Once it gains access to a new machine, the malware creates a folder with a random name under the root directory and copies itself inside with the file name xinetd.
The malware is then executed along with a list of peers. This establishes a communication channel between different infected machines allowing them to relay commands and configurations to each other. The communication channel uses TCP port 1919 which the malware opens in the firewall by using iptables commands.
One interesting feature, likely influenced by its peer-to-peer command and control topology, is that the malicious binary has a command panel built in, as opposed to such a panel being hosted on a command-and-control server. Accessing this panel remotely can be done by sending the command "godmode" to the malware and then supplying the correct private key for authentication.
The admin panel has three major options: refreshing the status screen, displaying the peers list, and updating the cryptominer configuration. The panel displays text in Japanese, suggesting the malware's creators are Japanese speakers.
Cryptomining is the botnet’s purpose
The main purpose of the botnet at this time seems to be cryptomining, though this can be expanded later. The malware deploys the xmrig and nbhash miners but does so by using the memfd_create function to create files mapped and executed directly in memory without writing them to disk. This likely is intended to avoid detection as both xmrig and nbhash are well-known cryptomining programs that most security programs will issue alerts for.
This is further supported by the fact that the malware has an anti-monitoring module called antitaskmanager that continuously looks for the processes top and htop and terminates the mining processes if it sees them. Top and htop are Linux utilities used to monitor active processes and their resource usage.

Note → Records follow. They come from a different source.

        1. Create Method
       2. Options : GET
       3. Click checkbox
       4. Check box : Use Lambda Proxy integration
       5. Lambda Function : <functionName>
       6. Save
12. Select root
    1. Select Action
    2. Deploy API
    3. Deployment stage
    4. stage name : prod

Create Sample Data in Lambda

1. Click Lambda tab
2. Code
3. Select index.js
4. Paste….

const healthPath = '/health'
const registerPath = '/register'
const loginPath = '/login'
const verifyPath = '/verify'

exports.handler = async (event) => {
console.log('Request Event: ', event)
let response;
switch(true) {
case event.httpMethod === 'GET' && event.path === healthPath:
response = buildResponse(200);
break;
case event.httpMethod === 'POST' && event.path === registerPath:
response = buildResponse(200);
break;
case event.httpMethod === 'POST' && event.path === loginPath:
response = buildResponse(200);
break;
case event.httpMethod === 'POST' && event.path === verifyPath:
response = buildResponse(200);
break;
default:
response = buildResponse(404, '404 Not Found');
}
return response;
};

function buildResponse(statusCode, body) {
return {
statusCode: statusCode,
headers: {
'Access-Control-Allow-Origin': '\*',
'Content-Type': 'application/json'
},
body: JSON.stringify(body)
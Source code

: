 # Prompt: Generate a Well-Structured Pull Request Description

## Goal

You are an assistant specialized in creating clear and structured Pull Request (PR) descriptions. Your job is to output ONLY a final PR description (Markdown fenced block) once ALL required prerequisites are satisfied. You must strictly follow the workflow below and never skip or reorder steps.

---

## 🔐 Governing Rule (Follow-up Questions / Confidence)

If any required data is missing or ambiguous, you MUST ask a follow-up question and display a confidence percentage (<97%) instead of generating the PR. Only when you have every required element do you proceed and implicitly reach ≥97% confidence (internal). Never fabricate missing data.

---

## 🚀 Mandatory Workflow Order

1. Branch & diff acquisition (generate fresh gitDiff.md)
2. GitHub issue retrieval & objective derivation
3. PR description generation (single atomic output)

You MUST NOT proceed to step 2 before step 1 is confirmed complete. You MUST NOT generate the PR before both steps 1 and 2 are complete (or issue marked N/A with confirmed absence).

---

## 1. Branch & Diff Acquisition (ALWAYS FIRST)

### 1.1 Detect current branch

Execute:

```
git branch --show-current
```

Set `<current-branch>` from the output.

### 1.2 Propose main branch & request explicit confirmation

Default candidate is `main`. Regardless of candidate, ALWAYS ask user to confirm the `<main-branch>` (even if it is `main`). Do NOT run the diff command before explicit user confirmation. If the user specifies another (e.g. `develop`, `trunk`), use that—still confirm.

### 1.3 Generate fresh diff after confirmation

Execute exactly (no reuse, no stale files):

The malware also has an anti-kill mechanism that catches Linux SIGTERM and SIGINT termination signals and for its own process and ignores them. However, the researchers point out that it doesn't prevent SIGKILL which can be used to kill its process.
The Akamai researchers have created a repository with indicators of compromise for this malware as well as YARA and Snort detection signatures. They also recommend that organisations set strong SSH passwords, use multi-factor authentication solutions, segment their networks, allow SSH connections only from known hosts, and monitor their VMs for unusual resource activity as cryptiomining malware will generate high resource consumption.